Goal of the exercise: Scan the data below for the string "Express". Copy every line where it appears.

Records for this exercise:
-=-=-=-=-

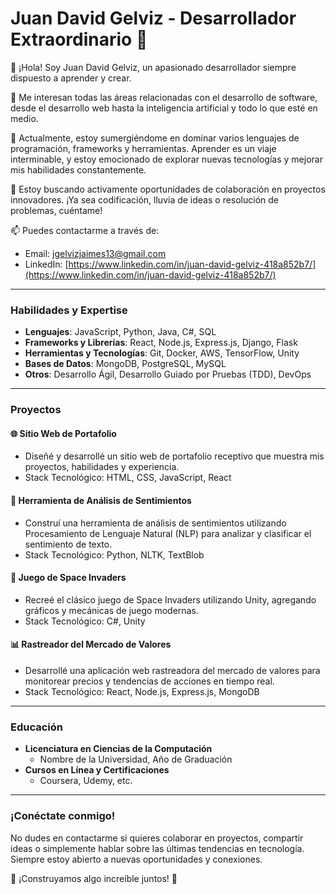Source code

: # Juan David Gelviz - Desarrollador Extraordinario 🚀

👋 ¡Hola! Soy Juan David Gelviz, un apasionado desarrollador siempre dispuesto a aprender y crear.

👀 Me interesan todas las áreas relacionadas con el desarrollo de software, desde el desarrollo web hasta la inteligencia artificial y todo lo que esté en medio.

🌱 Actualmente, estoy sumergiéndome en dominar varios lenguajes de programación, frameworks y herramientas. Aprender es un viaje interminable, y estoy emocionado de explorar nuevas tecnologías y mejorar mis habilidades constantemente.

💼 Estoy buscando activamente oportunidades de colaboración en proyectos innovadores. ¡Ya sea codificación, lluvia de ideas o resolución de problemas, cuéntame!

📫 Puedes contactarme a través de:
- Email: [jgelvizjaimes13@gmail.com](mailto:jgelvizjaimes13@gmail.com)
- LinkedIn: [https://www.linkedin.com/in/juan-david-gelviz-418a852b7/](https://www.linkedin.com/in/juan-david-gelviz-418a852b7/)


---

### Habilidades y Expertise

- **Lenguajes**: JavaScript, Python, Java, C#, SQL
- **Frameworks y Librerías**: React, Node.js, Express.js, Django, Flask
- **Herramientas y Tecnologías**: Git, Docker, AWS, TensorFlow, Unity
- **Bases de Datos**: MongoDB, PostgreSQL, MySQL
- **Otros**: Desarrollo Ágil, Desarrollo Guiado por Pruebas (TDD), DevOps

---

### Proyectos

#### 🌐 Sitio Web de Portafolio
- Diseñé y desarrollé un sitio web de portafolio receptivo que muestra mis proyectos, habilidades y experiencia.
- Stack Tecnológico: HTML, CSS, JavaScript, React

#### 🤖 Herramienta de Análisis de Sentimientos
- Construí una herramienta de análisis de sentimientos utilizando Procesamiento de Lenguaje Natural (NLP) para analizar y clasificar el sentimiento de texto.
- Stack Tecnológico: Python, NLTK, TextBlob

#### 🚀 Juego de Space Invaders
- Recreé el clásico juego de Space Invaders utilizando Unity, agregando gráficos y mecánicas de juego modernas.
- Stack Tecnológico: C#, Unity

#### 📊 Rastreador del Mercado de Valores
- Desarrollé una aplicación web rastreadora del mercado de valores para monitorear precios y tendencias de acciones en tiempo real.
- Stack Tecnológico: React, Node.js, Express.js, MongoDB

---

### Educación

- **Licenciatura en Ciencias de la Computación**
  - Nombre de la Universidad, Año de Graduación
- **Cursos en Línea y Certificaciones**
  - Coursera, Udemy, etc.

---

### ¡Conéctate conmigo!

No dudes en contactarme si quieres colaborar en proyectos, compartir ideas o simplemente hablar sobre las últimas tendencias en tecnología. Siempre estoy abierto a nuevas oportunidades y conexiones.

🌟 ¡Construyamos algo increíble juntos! 🌟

-=-=-=-=-

Result of the task:
- **Frameworks y Librerías**: React, Node.js, Express.js, Django, Flask
- Stack Tecnológico: React, Node.js, Express.js, MongoDB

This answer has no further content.